Si le passé est garant de l'avenir, il convient de s'inquiéter. En effet, en 2014, un comité d'experts sur les interventions fédérales dans le secteur de la santé et des services sociaux de 2002 à 2013 a présenté un rapport fort intéressant au gouvernement du Québec. Ici, je ne vais parler que de quelques conclusions du rapport.
[L]es interventions du gouvernement fédéral en santé et en services sociaux sont principalement le fait de ce qu'il est convenu d'appeler le « pouvoir de dépenser » [et, dans certains cas, je l'appellerai même malheureusement le pouvoir de ne pas dépenser ]. Ces interventions peuvent alors rejoindre en partie les orientations, les objectifs et les priorités du Québec [...] mais, la plupart du temps, elles proposent, sinon imposent, des cibles et des façons de faire différentes de celles qu'ont déjà retenues les autorités québécoises.
Le gouvernement fédéral poursuit en général des objectifs qui lui sont propres, sans doute influencés par une analyse pancanadienne des besoins de la population et de l'état des systèmes des provinces [du Québec] et des territoires. Selon le cas, l'écart avec les orientations, les priorités et les approches du Québec peut être assez grand. Plusieurs des personnes rencontrées ont d'ailleurs indiqué que, si elles pouvaient gérer elles-mêmes les sommes dépensées par le gouvernement fédéral, elles ne les utiliseraient pas de la même manière. Leurs priorités et leurs stratégies ne seraient pas les mêmes.
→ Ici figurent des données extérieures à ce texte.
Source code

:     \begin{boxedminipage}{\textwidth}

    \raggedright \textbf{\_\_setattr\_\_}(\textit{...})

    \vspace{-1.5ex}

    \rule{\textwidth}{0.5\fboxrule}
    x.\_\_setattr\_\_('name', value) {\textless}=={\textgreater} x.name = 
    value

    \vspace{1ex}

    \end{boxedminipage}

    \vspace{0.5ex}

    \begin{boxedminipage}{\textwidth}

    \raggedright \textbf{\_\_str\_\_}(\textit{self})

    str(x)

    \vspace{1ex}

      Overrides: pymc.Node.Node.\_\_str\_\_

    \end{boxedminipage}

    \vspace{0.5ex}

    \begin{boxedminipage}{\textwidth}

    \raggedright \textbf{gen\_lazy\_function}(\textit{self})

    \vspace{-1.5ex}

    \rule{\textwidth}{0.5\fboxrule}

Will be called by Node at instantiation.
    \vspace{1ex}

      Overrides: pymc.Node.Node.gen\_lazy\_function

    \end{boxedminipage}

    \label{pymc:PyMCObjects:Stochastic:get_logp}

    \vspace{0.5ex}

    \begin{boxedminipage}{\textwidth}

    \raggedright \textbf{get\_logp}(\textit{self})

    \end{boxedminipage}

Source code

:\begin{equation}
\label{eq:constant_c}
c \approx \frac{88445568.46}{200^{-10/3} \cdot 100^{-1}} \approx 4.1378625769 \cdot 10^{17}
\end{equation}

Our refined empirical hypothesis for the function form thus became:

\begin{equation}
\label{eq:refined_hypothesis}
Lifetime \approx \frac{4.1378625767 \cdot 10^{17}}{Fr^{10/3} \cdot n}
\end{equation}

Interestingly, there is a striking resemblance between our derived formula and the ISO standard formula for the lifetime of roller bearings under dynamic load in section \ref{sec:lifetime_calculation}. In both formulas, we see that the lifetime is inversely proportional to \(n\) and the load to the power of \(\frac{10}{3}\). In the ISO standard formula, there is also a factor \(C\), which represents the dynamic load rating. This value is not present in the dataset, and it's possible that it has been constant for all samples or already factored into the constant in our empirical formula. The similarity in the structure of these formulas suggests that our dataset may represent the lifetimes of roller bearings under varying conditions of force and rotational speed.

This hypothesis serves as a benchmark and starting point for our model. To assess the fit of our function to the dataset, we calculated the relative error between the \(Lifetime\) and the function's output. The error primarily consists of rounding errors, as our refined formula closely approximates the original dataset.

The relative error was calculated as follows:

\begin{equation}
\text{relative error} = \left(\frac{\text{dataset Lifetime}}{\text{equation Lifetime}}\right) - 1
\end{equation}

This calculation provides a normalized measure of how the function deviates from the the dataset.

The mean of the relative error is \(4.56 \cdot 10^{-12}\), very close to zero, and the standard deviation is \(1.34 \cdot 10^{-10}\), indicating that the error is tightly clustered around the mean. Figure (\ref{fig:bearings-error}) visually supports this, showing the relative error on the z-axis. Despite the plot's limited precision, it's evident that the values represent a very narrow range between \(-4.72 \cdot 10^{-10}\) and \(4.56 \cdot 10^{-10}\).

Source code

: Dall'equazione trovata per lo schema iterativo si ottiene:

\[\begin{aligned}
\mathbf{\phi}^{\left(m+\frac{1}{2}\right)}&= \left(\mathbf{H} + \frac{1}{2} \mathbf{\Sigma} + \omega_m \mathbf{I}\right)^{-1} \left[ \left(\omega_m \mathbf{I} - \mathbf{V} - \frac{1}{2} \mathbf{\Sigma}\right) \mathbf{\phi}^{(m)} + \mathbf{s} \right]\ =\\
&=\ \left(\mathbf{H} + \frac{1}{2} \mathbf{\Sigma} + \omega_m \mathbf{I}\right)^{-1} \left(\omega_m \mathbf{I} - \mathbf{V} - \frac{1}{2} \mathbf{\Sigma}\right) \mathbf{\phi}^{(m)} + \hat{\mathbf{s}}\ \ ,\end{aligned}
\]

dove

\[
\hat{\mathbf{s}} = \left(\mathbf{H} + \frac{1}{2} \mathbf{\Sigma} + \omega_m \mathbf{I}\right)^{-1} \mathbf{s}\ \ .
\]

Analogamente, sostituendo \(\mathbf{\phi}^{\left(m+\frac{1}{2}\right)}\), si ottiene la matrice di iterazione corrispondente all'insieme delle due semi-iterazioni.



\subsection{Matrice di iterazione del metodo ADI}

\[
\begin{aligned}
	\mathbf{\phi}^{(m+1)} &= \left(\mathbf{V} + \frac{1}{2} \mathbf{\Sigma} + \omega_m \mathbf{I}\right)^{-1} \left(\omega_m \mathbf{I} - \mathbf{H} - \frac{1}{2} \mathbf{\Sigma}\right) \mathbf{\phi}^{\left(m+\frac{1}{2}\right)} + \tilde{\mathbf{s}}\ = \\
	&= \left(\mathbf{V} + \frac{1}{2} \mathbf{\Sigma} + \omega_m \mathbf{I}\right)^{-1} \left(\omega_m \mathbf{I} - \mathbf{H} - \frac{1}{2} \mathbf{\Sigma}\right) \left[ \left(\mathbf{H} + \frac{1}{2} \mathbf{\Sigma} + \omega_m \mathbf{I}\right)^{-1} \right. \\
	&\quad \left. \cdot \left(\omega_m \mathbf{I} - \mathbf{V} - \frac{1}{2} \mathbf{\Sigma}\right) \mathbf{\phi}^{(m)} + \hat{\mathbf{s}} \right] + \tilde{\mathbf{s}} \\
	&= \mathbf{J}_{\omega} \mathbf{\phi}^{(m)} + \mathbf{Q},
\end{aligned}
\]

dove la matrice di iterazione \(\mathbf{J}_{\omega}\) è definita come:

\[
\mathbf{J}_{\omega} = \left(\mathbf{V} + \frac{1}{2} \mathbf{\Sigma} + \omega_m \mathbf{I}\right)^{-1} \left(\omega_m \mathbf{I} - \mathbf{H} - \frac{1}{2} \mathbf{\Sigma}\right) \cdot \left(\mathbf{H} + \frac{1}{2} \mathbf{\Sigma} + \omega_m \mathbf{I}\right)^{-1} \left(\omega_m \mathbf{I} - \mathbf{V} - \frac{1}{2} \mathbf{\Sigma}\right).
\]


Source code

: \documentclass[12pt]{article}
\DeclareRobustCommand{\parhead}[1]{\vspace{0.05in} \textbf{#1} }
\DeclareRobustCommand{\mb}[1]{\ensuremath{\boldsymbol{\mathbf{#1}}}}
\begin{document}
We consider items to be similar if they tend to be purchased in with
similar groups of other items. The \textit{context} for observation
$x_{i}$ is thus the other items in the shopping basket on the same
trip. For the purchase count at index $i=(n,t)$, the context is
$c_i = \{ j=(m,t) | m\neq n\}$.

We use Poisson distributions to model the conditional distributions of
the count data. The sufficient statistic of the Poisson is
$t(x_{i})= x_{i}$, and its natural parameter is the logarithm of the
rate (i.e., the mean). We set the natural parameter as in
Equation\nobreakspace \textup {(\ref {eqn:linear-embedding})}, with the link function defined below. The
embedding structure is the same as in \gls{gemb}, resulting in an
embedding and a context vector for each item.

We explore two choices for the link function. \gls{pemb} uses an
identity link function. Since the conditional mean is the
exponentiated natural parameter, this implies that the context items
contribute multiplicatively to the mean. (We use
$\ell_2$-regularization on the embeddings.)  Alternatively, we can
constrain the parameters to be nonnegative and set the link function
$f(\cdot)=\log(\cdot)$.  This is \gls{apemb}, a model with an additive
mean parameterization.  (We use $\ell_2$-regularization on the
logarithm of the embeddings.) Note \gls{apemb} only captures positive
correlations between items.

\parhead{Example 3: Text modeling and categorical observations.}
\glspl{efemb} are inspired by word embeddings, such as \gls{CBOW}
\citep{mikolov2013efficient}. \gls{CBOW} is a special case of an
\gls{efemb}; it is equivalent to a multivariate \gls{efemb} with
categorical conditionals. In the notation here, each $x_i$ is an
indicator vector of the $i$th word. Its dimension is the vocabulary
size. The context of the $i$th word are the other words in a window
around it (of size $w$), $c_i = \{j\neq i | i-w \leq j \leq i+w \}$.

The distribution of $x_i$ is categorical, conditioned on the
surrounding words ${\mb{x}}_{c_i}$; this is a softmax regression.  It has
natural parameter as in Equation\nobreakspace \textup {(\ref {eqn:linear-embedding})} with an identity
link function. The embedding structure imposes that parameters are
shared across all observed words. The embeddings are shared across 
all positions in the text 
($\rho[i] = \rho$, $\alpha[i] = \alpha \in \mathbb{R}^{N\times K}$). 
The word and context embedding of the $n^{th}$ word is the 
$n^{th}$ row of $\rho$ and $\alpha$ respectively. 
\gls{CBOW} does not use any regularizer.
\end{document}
Le Québec connaît ses organismes; « le financement consacré par le gouvernement fédéral à ses interventions en santé et en services sociaux s'avère nettement inéquitable pour le Québec », notamment « lorsqu'il ne tient pas compte des investissements déjà consentis par une province ou un territoire sur le même objet. »
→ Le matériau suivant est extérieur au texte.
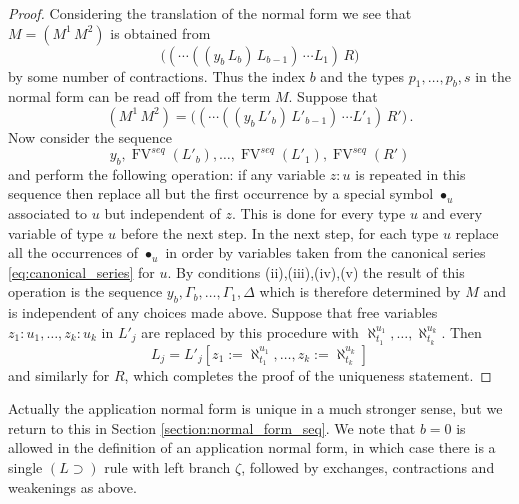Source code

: \documentclass[english,letter paper,12pt,leqno]{article}
\theoremstyle{example}
\numberwithin{equation}{section}
\def\be{\begin{equation}}
\def\ee{\end{equation}}
\def\imp{\supset}
\begin{document}
\begin{proof}
Considering the translation of the normal form we see that $M = (M^1\, M^2)$ is obtained from
\be\label{eq:normal_form_app_term}
\big( (\cdots( (y_b \, L_b) \, L_{b-1} ) \, \cdots L_1) \, R\big)
\ee
by some number of contractions. Thus the index $b$ and the types $p_1,\ldots,p_b,s$ in the normal form can be read off from the term $M$. Suppose that
\be\label{eq:normal_form_app_term2}
(M^1\, M^2) = \big( (\cdots( (y_b \, L'_b) \, L'_{b-1} ) \, \cdots L'_1) \, R'\big)\,.
\ee
Now consider the sequence
\be
y_b,\operatorname{FV}^{seq}(L'_b),\ldots,\operatorname{FV}^{seq}(L'_1), \operatorname{FV}^{seq}(R')
\ee
and perform the following operation: if any variable $z:u$ is repeated in this sequence then replace all but the first occurrence by a special symbol $\bullet_u$ associated to $u$ but independent of $z$. This is done for every type $u$ and every variable of type $u$ before the next step. In the next step, for each type $u$ replace all the occurrences of $\bullet_u$ in order by variables taken from the canonical series \eqref{eq:canonical_series} for $u$. By conditions (ii),(iii),(iv),(v) the result of this operation is the sequence $y_b,\Gamma_b,\ldots,\Gamma_1,\Delta$ which is therefore determined by $M$ and is independent of any choices made above. Suppose that free variables $z_1:u_1,\ldots,z_k:u_k$ in $L'_j$ are replaced by this procedure with $\aleph^{u_1}_{t_1},\ldots,\aleph^{u_k}_{t_k}$. Then
\[
L_j = L'_j[ z_1 := \aleph^{u_1}_{t_1}, \ldots, z_k := \aleph^{u_k}_{t_k} ]
\]
and similarly for $R$, which completes the proof of the uniqueness statement.
\end{proof}

Actually the application normal form is unique in a much stronger sense, but we return to this in Section \ref{section:normal_form_seq}. We note that $b = 0$ is allowed in the definition of an application normal form, in which case there is a single $(L \imp)$ rule with left branch $\zeta$, followed by exchanges, contractions and weakenings as above.
\end{document}

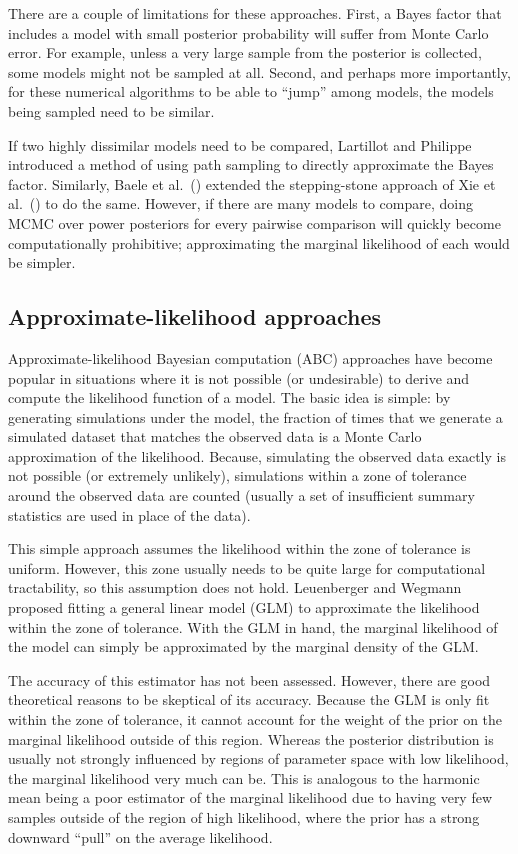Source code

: There are a couple of limitations for these approaches.
First, a Bayes factor that includes a model with small posterior probability
will suffer from Monte Carlo error.
For example, unless a very large sample from the posterior is collected, some
models might not be sampled at all.
Second, and perhaps more importantly, for these numerical algorithms to be able
to ``jump'' among models, the models being sampled need to be similar.

If two highly dissimilar models need to be compared,
Lartillot and Philippe \citeyear{Lartillot2006} introduced a method of using
path sampling to directly approximate the Bayes factor.
Similarly, Baele et al.\ (\citeyear{Baele2013}) extended the stepping-stone
approach of Xie et al.\  (\citeyear{Xie2011}) to do the same.
However, if there are many models to compare, doing MCMC over power posteriors
for every pairwise comparison will quickly become computationally prohibitive;
approximating the marginal likelihood of each would be simpler.

\subsection{Approximate-likelihood approaches}

Approximate-likelihood Bayesian computation (ABC) approaches
\citep{Tavare1997,Beaumont2002} have become popular in situations where it is
not possible (or undesirable) to derive and compute the likelihood function of
a model.
The basic idea is simple: by generating simulations under the model, the
fraction of times that we generate a simulated dataset that matches the observed
data is a Monte Carlo approximation of the likelihood.
Because, simulating the observed data exactly is not possible (or extremely
unlikely), simulations within a zone of tolerance around the observed data are
counted (usually a set of insufficient summary statistics are used in place of
the data).

This simple approach assumes the likelihood within the zone of tolerance is
uniform.
However, this zone usually needs to be quite large for computational
tractability, so this assumption does not hold.
Leuenberger and Wegmann \citep{Leuenberger2010} proposed fitting a general
linear model (GLM) to approximate the likelihood within the zone of tolerance.
With the GLM in hand, the marginal likelihood of the model can simply be
approximated by the marginal density of the GLM.

The accuracy of this estimator has not been assessed.
However, there are good theoretical reasons to be skeptical of its accuracy.
Because the GLM is only fit within the zone of tolerance, it cannot account for
the weight of the prior on the marginal likelihood outside of this region.
Whereas the posterior distribution is usually not strongly influenced by
regions of parameter space with low likelihood, the marginal likelihood very
much can be.
This is analogous to the harmonic mean being a poor estimator of the marginal
likelihood due to having very few samples outside of the region of high
likelihood, where the prior has a strong downward ``pull'' on the average
likelihood.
Nous devons en tenir compte pour des programmes mieux adaptés à chaque région du Québec et du Canada. Lors de mon intervention au Comité permanent de la condition féminine l'été dernier, j'ai parlé des CALACS de chez moi qui m'ont contacté. Au Québec, sur sept CALACS, trois seulement ont réussi à se qualifier, en pleine pandémie, à un programme qui venait en aide directement aux survivantes. C'est inacceptable.
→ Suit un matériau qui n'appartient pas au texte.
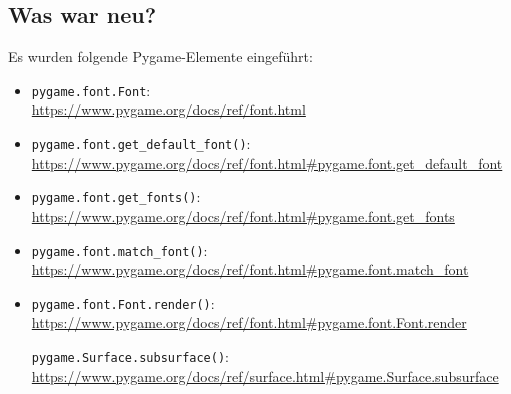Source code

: \subsection*{Was war neu?}

Es wurden folgende Pygame-Elemente eingeführt:

\begin{itemize}
	\item \texttt{pygame.font.Font}:
	\\ \url{https://www.pygame.org/docs/ref/font.html}
	
	\item \texttt{pygame.font.get\_default\_font()}:
	\\ \url{https://www.pygame.org/docs/ref/font.html#pygame.font.get_default_font}

	\item \texttt{pygame.font.get\_fonts()}:
	\\ \url{https://www.pygame.org/docs/ref/font.html#pygame.font.get_fonts}
	
    \item \texttt{pygame.font.match\_font()}:
    \\
    \url{https://www.pygame.org/docs/ref/font.html#pygame.font.match_font}

	\item \texttt{pygame.font.Font.render()}:
    \\ \url{https://www.pygame.org/docs/ref/font.html#pygame.font.Font.render}

	\texttt{pygame.Surface.subsurface()}:
    \\ \url{https://www.pygame.org/docs/ref/surface.html#pygame.Surface.subsurface}


\end{itemize}

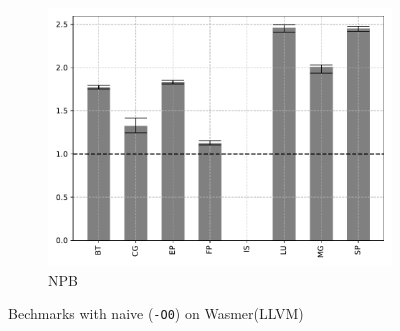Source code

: \begin{figure}
\begin{subfigure}[t]{.45\textwidth}
        \includegraphics[width=\textwidth]
        {Images/6.1.RQ1/npb-wasmer-llvm-naive.pdf}
        \caption{NPB}
    \end{subfigure}
    \caption{Bechmarks with naive (\texttt{-O0}) on Wasmer(LLVM)}
    \label{fig:rq1-wasmer-llvm-naive}
\end{figure}

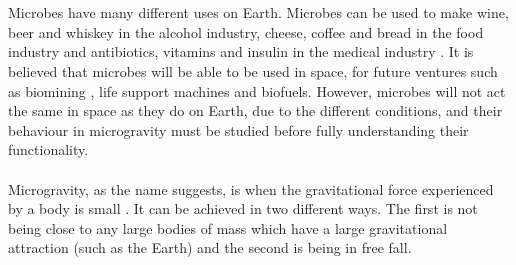 \documentclass[12pt]{article}
\begin{document}
\\
\\Microbes have many different uses on Earth. Microbes can be used to make wine, beer and whiskey in the alcohol industry, cheese, coffee and bread in the food industry and antibiotics, vitamins and insulin in the medical industry . It is believed that microbes will be able to be used in space, for future ventures such as biomining , life support machines  and biofuels.  However, microbes will not act the same in space as they do on Earth, due to the different conditions, and their behaviour in microgravity must be studied before fully understanding their functionality. 
\\
\\Microgravity, as the name suggests, is when the gravitational force experienced by a body is small . It can be achieved in two different ways. The first is not being close to any large bodies of mass which have a large gravitational attraction (such as the Earth) and the second is being in free fall. 
\end{document}
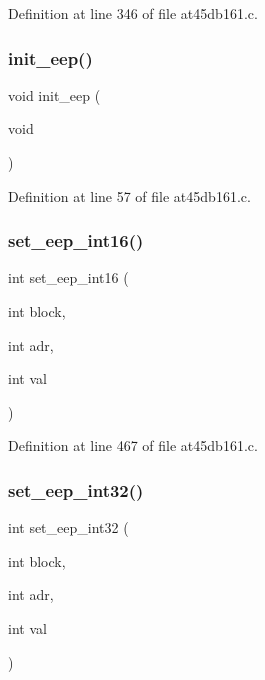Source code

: Definition at line 346 of file at45db161.\+c.

\mbox{\label{at45db161_8c_a478a6580f60a54fc5facbaf561d73f8b}} 
\subsubsection{init\+\_\+eep()}
{\footnotesize\ttfamily void init\+\_\+eep (\begin{DoxyParamCaption}\item[{void}]{ }\end{DoxyParamCaption})}



Definition at line 57 of file at45db161.\+c.

\mbox{\label{at45db161_8c_a7e5b29d34660df457749c45ff7835587}} 
\subsubsection{set\+\_\+eep\+\_\+int16()}
{\footnotesize\ttfamily int set\+\_\+eep\+\_\+int16 (\begin{DoxyParamCaption}\item[{int}]{block,  }\item[{int}]{adr,  }\item[{int}]{val }\end{DoxyParamCaption})}



Definition at line 467 of file at45db161.\+c.

\mbox{\label{at45db161_8c_abedbeb274ffcf0687eef47099b77815d}} 
\subsubsection{set\+\_\+eep\+\_\+int32()}
{\footnotesize\ttfamily int set\+\_\+eep\+\_\+int32 (\begin{DoxyParamCaption}\item[{int}]{block,  }\item[{int}]{adr,  }\item[{int}]{val }\end{DoxyParamCaption})}



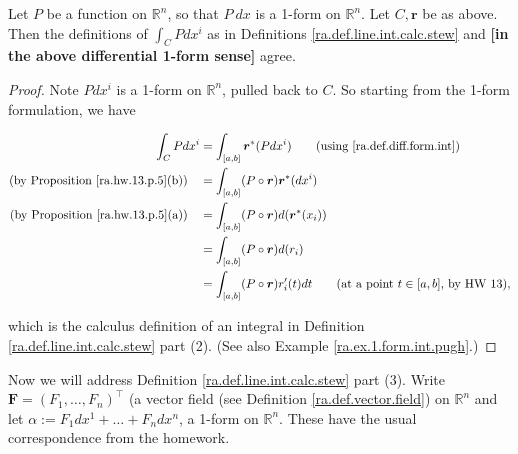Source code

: \begin{proposition}

Let \(P\) be a function on \(\mathbb{R}^n\), so that \(P \ dx\) is a 1-form on \(\mathbb{R}^n\). Let \(C, \boldsymbol{r}\) be as above. Then the definitions of \(\int_C P dx^i \) as in Definitions \ref{ra.def.line.int.calc.stew} and \textbf{[in the above differential 1-form sense]} agree.

\end{proposition}

\begin{proof}



Note \(Pdx^i\) is a 1-form on \(\mathbb{R}^n\), pulled back to \(C\). So starting from the 1-form formulation, we have




\begin{align*}
\int_C P dx^i & = \int_{[a,b]} \boldsymbol{r}^* (P dx^i)  \qquad \text{(using \eqref{ra.def.diff.form.int})}
\\  \text{(by Proposition \ref{ra.hw.13.p.5}(b))} \quad & = \int_{[a,b]} (P \circ \boldsymbol{r}) \boldsymbol{r}^* ( dx^i)  
\\ \text{(by Proposition \ref{ra.hw.13.p.5}(a))} \quad  & = \int_{[a,b]} (P \circ \boldsymbol{r}) d(\boldsymbol{r}^*(x_i)) 
\\ & = \int_{[a,b]} (P \circ \boldsymbol{r}) d(r_i) 
\\ & = \int_{[a,b]} (P \circ \boldsymbol{r}) r_i'(t)dt \qquad \text{(at a point \(t \in [a,b]\), by HW 13)},
\end{align*}

which is the calculus definition of an integral in Definition \ref{ra.def.line.int.calc.stew} part (2). (See also Example \ref{ra.ex.1.form.int.pugh}.)



\end{proof}

Now we will address Definition \ref{ra.def.line.int.calc.stew} part (3). Write \(\boldsymbol{F} = (F_1, \ldots, F_n)^\top\) (a vector field (see Definition \ref{ra.def.vector.field}) on \(\mathbb{R}^n\) and let \(\alpha := F_1 dx^1 + \ldots + F_n dx^n\), a 1-form on \(\mathbb{R}^n\). These have the usual correspondence from the homework.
Les organismes ont besoin de prévisibilité, ce qui manque dans les programmes fédéraux. L'aide à long terme ne vient pas.
Une dernière chose: il faut faire attention. Si on veut vraiment se dire un gouvernement féministe, il ne faut plus endurer les violences envers les femmes autochtones et appliquer les conclusions du rapport de l'Enquête nationale sur les femmes et les filles autochtones disparues et assassinées.
Il faut également agir, après plus de trois ans d'allégations d'inconduite sexuelle dans les Forces armées canadiennes qui sont restées sans réponses. Il ne faut plus perpétuer cette culture du silence. Il faut travailler à améliorer le projet de loi sur le contrôle des armes à feu. Ce n'est pas après la crise que le gouvernement devra agir, mais maintenant.
Cependant, il faut faire attention à ne pas politiser cet enjeu, car ce n'est pas cela qu'il faut. Pour pouvoir protéger les femmes et les filles du Québec, des provinces et des territoires, au-delà des statistiques macabres qui ne doivent pas augmenter, parce que chaque mort en est une de trop, agissons.